In its ruling, the three judge panel of the Fourth Circuit Court of Appeals determined that the Medicare and Medicaid Act stipulate that patients can choose their own providers, and that patients can sue the government if it tries to limit “qualified providers.” This ruling marks the third time that a three-judge panel of the Fourth Circuit Court of Appeals has determined that the state cannot defund Planned Parenthood.
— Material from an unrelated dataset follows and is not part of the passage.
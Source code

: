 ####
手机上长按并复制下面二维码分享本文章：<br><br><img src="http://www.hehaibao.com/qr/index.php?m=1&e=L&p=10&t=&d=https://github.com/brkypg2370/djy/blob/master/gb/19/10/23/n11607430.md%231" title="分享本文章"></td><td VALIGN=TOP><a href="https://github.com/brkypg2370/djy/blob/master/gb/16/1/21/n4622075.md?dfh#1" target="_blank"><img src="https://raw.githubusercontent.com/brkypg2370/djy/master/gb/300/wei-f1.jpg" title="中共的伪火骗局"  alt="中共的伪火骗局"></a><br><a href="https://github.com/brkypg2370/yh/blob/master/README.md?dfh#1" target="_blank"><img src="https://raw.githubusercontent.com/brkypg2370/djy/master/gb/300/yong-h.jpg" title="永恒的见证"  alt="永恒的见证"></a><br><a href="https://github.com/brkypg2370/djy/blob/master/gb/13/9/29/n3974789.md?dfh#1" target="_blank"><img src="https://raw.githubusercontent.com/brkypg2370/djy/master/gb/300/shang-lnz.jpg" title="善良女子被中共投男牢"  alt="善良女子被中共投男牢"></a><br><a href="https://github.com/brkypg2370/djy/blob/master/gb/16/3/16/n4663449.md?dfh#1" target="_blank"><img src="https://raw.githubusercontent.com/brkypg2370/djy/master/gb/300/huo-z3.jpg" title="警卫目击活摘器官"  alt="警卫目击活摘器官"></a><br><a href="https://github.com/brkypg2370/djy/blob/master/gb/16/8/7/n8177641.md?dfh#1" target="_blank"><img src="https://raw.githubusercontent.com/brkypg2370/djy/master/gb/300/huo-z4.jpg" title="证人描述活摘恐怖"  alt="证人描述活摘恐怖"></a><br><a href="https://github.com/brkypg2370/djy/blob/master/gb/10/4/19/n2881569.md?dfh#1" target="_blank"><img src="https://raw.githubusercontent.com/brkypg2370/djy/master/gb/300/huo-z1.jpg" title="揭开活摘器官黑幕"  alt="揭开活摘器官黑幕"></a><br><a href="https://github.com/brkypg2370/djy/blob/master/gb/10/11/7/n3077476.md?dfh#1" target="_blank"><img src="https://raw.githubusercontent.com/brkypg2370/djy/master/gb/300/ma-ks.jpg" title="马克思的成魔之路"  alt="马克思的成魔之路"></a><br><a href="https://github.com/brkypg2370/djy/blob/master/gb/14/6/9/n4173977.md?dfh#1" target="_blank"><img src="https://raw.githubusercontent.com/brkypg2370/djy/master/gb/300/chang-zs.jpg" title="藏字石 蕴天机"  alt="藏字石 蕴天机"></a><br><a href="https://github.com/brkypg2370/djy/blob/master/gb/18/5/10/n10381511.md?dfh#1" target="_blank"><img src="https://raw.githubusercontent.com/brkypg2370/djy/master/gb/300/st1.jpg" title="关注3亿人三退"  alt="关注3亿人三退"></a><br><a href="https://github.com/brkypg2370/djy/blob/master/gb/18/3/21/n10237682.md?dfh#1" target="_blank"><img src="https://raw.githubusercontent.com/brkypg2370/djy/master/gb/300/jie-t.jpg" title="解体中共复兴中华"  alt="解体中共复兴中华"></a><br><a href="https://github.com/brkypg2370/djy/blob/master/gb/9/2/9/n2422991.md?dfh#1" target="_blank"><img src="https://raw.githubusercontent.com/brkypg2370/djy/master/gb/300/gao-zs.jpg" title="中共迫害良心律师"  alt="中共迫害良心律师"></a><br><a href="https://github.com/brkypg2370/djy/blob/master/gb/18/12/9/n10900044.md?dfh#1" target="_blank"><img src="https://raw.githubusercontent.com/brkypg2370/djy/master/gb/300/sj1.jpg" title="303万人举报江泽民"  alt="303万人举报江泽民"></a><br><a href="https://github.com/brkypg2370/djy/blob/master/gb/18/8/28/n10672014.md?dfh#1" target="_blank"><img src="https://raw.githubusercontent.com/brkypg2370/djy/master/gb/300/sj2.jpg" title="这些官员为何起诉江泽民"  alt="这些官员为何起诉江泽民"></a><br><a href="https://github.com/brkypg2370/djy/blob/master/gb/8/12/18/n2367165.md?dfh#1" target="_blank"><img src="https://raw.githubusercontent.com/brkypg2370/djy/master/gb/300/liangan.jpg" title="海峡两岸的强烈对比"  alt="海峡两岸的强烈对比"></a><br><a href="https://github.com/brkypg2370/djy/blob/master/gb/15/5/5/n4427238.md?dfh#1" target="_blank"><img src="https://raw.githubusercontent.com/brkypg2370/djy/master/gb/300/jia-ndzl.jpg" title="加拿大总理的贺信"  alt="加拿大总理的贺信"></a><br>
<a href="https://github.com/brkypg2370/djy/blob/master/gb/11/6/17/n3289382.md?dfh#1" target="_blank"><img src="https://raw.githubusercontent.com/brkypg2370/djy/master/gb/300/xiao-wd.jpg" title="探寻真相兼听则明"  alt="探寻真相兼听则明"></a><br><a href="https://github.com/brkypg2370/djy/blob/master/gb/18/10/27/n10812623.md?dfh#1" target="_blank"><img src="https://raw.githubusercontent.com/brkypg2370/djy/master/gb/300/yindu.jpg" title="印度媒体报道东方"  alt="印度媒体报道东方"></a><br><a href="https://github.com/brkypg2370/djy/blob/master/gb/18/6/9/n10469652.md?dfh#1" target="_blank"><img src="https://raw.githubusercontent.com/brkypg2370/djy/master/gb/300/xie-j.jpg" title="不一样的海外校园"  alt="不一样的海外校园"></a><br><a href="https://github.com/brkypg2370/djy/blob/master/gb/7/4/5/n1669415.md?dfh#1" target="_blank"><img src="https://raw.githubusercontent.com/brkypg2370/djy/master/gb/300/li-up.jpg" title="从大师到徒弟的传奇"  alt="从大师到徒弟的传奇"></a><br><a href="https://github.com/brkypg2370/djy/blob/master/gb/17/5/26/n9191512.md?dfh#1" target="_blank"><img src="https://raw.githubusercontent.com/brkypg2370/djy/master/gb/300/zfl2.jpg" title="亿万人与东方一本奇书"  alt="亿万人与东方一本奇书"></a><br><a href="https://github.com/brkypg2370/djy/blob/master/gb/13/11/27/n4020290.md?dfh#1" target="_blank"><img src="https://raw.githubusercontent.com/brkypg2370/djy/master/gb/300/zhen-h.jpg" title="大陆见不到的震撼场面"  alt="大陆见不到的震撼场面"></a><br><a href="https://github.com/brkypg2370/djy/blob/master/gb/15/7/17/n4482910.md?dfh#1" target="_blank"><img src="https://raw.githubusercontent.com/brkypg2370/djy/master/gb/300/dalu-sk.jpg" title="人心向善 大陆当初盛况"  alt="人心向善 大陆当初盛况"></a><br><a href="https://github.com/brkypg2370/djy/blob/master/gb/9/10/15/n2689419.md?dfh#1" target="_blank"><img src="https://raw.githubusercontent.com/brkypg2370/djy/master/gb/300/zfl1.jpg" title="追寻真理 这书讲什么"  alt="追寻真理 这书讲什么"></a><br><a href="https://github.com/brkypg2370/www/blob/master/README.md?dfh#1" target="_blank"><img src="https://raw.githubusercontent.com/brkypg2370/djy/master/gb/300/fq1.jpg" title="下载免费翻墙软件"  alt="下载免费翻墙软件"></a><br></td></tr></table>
In 2018, Republican Governor Henry McMaster issued an executive order which cut off state funding from the abortion provider. That led to a lawsuit from a Planned Parenthood patient, Julie Edwards, in the case Planned Parenthood South Atlantic v. Robert M. Kerr. Edwards sued the state of South Carolina because her Medicaid coverage would not pay for visits at Planned Parenthood. Though a lower court ruled in Edwards’ favor in 2020, a United States Supreme Court decision in June 2023 gave the case new life, sending it back to the Fourth Circuit Court of Appeals for review.
Circuit Judge J. Harvie Wilkinson wrote that depriving Medicaid funding from going to Planned Parenthood would prohibit Medicaid beneficiaries from “freely choos[ing] among qualified healthcare providers, of which Planned Parenthood is one.”
“The ability to decide who treats us at our most vulnerable is a right that should not be lightly disregarded in the face of Congress’s obvious and express desire to confer it,” Wilkinson wrote.
Planned Parenthood praised the ruling. “Today’s ruling makes clear what we’ve long said: state politicians cannot block people with low incomes from choosing the Medicaid provider they know and trust,” Planned Parenthood president Alexis McGill Johnson said in a statement.
According to its 2021-2022 annual report, Planned Parenthood received a record-high $670.4 million in taxpayer/government revenue in just one year — much of which came from Medicaid funding. Meanwhile, it ends the lives of approximately 1,025 preborn American children every day.